--- Given data Enclosed Below ---

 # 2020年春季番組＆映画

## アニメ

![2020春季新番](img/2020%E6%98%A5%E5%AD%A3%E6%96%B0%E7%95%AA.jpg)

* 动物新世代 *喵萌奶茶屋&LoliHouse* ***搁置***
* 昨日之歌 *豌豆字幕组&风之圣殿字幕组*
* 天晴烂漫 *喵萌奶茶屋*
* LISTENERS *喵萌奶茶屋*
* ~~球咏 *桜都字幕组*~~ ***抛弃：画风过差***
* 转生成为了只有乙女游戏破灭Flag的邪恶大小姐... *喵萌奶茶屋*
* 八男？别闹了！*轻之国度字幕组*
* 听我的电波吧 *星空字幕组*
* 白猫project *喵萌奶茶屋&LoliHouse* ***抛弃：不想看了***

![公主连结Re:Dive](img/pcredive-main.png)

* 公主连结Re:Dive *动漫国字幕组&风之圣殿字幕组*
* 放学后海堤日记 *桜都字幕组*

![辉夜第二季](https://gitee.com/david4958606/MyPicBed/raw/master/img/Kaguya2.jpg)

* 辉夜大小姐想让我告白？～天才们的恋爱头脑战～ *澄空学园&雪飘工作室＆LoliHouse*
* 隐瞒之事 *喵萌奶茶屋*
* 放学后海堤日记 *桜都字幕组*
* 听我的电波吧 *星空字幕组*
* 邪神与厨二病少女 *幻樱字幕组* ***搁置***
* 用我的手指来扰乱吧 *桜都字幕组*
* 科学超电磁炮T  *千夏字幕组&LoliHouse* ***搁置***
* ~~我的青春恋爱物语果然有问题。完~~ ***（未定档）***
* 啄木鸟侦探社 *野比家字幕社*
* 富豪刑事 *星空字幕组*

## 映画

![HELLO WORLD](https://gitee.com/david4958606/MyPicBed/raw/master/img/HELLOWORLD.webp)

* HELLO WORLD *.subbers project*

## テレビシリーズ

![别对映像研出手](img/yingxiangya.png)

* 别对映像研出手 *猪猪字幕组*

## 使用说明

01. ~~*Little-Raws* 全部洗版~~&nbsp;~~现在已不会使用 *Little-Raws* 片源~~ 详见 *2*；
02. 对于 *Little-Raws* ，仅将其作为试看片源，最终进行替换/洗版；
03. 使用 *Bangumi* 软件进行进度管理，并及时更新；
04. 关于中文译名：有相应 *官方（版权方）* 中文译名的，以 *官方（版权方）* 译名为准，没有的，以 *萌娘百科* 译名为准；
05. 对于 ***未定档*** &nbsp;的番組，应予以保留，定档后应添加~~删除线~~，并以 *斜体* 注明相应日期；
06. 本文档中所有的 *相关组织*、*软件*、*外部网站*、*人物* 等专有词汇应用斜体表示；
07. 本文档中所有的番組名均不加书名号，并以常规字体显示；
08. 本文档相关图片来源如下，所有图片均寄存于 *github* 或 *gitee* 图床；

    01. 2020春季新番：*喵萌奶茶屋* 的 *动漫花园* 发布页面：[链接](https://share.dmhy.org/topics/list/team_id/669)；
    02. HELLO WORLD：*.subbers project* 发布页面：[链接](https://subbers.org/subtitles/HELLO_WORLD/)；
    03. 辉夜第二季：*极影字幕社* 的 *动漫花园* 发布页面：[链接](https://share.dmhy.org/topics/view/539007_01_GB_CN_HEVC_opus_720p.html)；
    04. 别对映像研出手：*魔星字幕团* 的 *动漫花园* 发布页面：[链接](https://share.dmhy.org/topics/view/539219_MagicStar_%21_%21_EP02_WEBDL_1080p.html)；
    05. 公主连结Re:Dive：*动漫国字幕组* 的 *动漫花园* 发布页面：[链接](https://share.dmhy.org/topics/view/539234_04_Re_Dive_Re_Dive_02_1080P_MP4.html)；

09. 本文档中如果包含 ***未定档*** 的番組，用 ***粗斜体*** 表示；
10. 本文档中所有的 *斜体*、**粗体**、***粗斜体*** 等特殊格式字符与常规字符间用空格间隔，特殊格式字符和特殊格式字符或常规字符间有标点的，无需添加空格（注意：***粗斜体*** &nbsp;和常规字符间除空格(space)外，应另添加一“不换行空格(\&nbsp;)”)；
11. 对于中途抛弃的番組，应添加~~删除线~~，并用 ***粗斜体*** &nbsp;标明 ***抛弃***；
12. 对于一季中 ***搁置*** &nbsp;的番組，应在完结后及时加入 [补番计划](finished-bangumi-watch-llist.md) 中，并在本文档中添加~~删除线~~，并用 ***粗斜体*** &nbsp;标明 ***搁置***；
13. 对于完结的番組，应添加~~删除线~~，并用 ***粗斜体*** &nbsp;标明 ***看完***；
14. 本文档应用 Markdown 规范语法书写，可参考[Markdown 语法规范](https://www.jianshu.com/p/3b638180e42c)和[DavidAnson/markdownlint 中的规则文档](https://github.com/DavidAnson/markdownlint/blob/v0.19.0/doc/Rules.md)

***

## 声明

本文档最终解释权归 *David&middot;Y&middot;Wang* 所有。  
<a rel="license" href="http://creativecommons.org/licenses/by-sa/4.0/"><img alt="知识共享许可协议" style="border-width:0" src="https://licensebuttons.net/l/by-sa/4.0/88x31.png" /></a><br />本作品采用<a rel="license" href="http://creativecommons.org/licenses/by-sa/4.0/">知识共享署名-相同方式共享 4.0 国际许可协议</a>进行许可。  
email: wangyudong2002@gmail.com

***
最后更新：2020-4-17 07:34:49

--- End of Enclosed Given data ---

§ What the task requires
Looking at the data above, work out how many lines contain "桜都字幕组" and answer with the figure only.

§ Output of the exercise
4